MaxDiff Analysis of MSBA Class Preferences

Counts, maximum likelihood, and Bayesian MNL estimates

Estimating relative preferences for ten MSBA core classes using Best-Worst Scaling, MNL maximum likelihood, and a Metropolis-Hastings Bayesian model.
Author

Kelun Wang

Published

May 26, 2026

Introduction

MaxDiff, also called Best-Worst Scaling, is a survey method for learning relative preferences. Instead of asking people to rate every option on a 1-to-10 scale, it asks them to make trade-offs. On each screen, a respondent sees a small set of items and chooses the one they like most and the one they like least.

That setup is useful here because people often use rating scales differently. One student might call almost everything a 9, while another student saves 9s for rare favorites. MaxDiff pushes respondents to compare the options directly, so the data reveal which classes win when they are placed next to other classes.

In this assignment, the items are the 10 core MSBA classes at UCSD Rady. I estimate class preferences three ways: a simple counts score, a multinomial logit model fit by maximum likelihood, and the same MNL model fit with a Bayesian Metropolis-Hastings sampler. I expect the methods to agree on the top and bottom classes, with more movement in the middle where preferences are closer together.

The Data

The dataset contains 85 respondents. Each respondent completed 15 MaxDiff tasks, each task showed 4 classes, and the study included 10 total classes.

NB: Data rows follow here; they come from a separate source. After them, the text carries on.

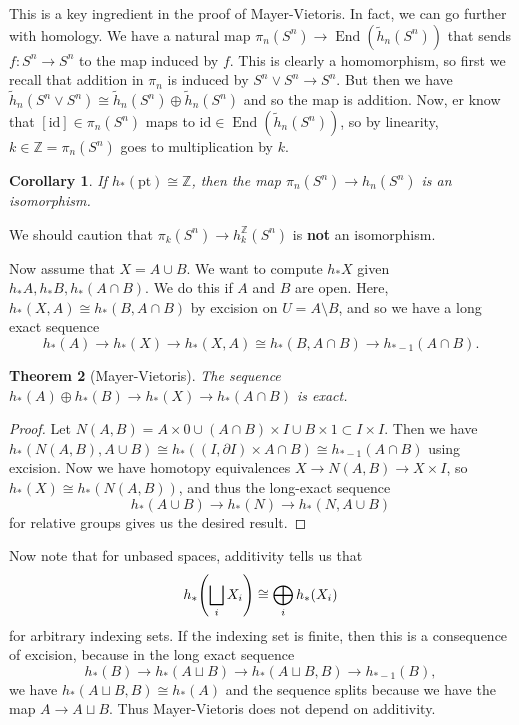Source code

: \documentclass[leqno, openany]{memoir}
\newtheorem{thm}{Theorem}[section]
\newtheorem{cor}[thm]{Corollary}
\theoremstyle{definition}
\theoremstyle{remark}
\theoremstyle{plain}
\theoremstyle{definition}
\theoremstyle{remark}
\newcommand{\Z}{\mathbb{Z}}
\newcommand{\mr}[1]{\mathrm{#1}}
\newcommand{\wt}[1]{\widetilde{#1}}
\DeclareMathOperator{\End}{End}
\begin{document}
This is a key ingredient in the proof of Mayer-Vietoris. In fact, we can go further with homology. We have a natural map $\pi_n(S^n)\to \End(\wt{h}_n(S^n))$ that sends $f \colon S^n \to S^n$ to the map induced by $f$. This is clearly a homomorphism, so first we recall that addition in $\pi_n$ is induced by $S^n \vee S^n \to S^n$. But then we have $\wt{h}_n(S^n \vee S^n) \cong \wt{h}_n(S^n) \oplus \wt{h}_n(S^n)$ and so the map is addition. Now, er know that $[\mr{id}] \in \pi_n(S^n)$ maps to $\mr{id} \in \End(\wt{h}_n(S^n))$, so by linearity, $k \in \Z = \pi_n(S^n)$ goes to multiplication by $k$.

\begin{cor}
    If $h_*(\mr{pt}) \cong \Z$, then the map $\pi_n(S^n) \to h_n(S^n)$ is an isomorphism.
\end{cor}

We should caution that $\pi_k(S^n) \to h_k^{\Z}(S^n)$ is \textbf{not} an isomorphism.

Now assume that $X = A \cup B$. We want to compute $h_* X$ given $h_* A, h_* B, h_*(A \cap B)$. We do this if $A$ and $B$ are open. Here, $h_*(X,A) \cong h_*(B, A \cap B)$ by excision on $U = A \setminus B$, and so we have a long exact sequence
\[ h_*(A) \to h_*(X) \to h_*(X,A) \cong h_*(B, A \cap B) \to h_{*-1}(A \cap B). \]

\begin{thm}[Mayer-Vietoris]
    The sequence $h_*(A) \oplus h_*(B) \to h_*(X) \to h_*(A \cap B)$ is exact.
\end{thm}

\begin{proof}
    Let $N(A,B) = A \times 0 \cup (A \cap B) \times I \cup B \times 1 \subset I \times I$. Then we have $h_*(N(A,B), A \cup B) \cong h_*((I, \partial I) \times A \cap B) \cong h_{*-1}(A \cap B)$ using excision. Now we have homotopy equivalences $X \to N(A,B) \to X \times I$, so $h_*(X) \cong h_*(N(A,B))$, and thus the long-exact sequence
    \[ h_*(A \cup B) \to h_*(N) \to h_*(N, A \cup B) \]
    for relative groups gives us the desired result.
\end{proof}

Now note that for unbased spaces, additivity tells us that 
\[ h_*\qty(\bigsqcup_i X_i) \cong \bigoplus_i h_*(X_i) \]
for arbitrary indexing sets. If the indexing set is finite, then this is a consequence of excision, because in the long exact sequence
\[ h_*(B) \to h_*(A \sqcup B) \to h_*(A \sqcup B, B) \to h_{*-1}(B), \]
we have $h_*(A \sqcup B, B) \cong h_*(A)$ and the sequence splits because we have the map $A \to A \sqcup B$. Thus Mayer-Vietoris does not depend on additivity.
\end{document}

MaxDiff Task Structure Check
Tasks 4-item tasks One best One worst Two neutral All valid?
680 680 680 680 680 TRUE

The sanity check passes: every task has exactly one best choice, one worst choice, and two unselected items. The exposure counts are also balanced. Every item was shown either 323 or 595 times, so differences in preference are not being driven by one class appearing much more often than another.

Exposure by Class
Item Class Times shown
1 MGTA 403 AI Math, Prog., & Analytics (Summer with Nijs) 332
2 MGTA 464 SQL (Summer with Nijs) 340
3 MGTA 451 Marketing/Finance/Operations (Summer with Wilbur/Buti/Shin) 326
4 MGTA 452 Large Data (Fall with Hansen) 338
5 MGTA 453 Business Analytics (Fall with August) 327
6 MGTA 444 Analytics Consulting (Winter with Peterson) 323
7 MGTA 455 Customer Analytics (Winter with Nijs) 335
8 MGTA 454 Capstone Project (Spring with Advisor) 330
9 MGTA 495 Marketing Analytics (Spring with Yavorsky) 330
10 MGTA 457 Biz. Intelligence Systems (Fall with Schibler) 334
11 NA 595

Counts Analysis

The counts analysis is the fastest way to summarize the survey. For each class, I calculate the percentage of appearances where it was selected as best and subtract the percentage of appearances where it was selected as worst:

\[ \text{score}_j = \%\text{best}_j - \%\text{worst}_j \]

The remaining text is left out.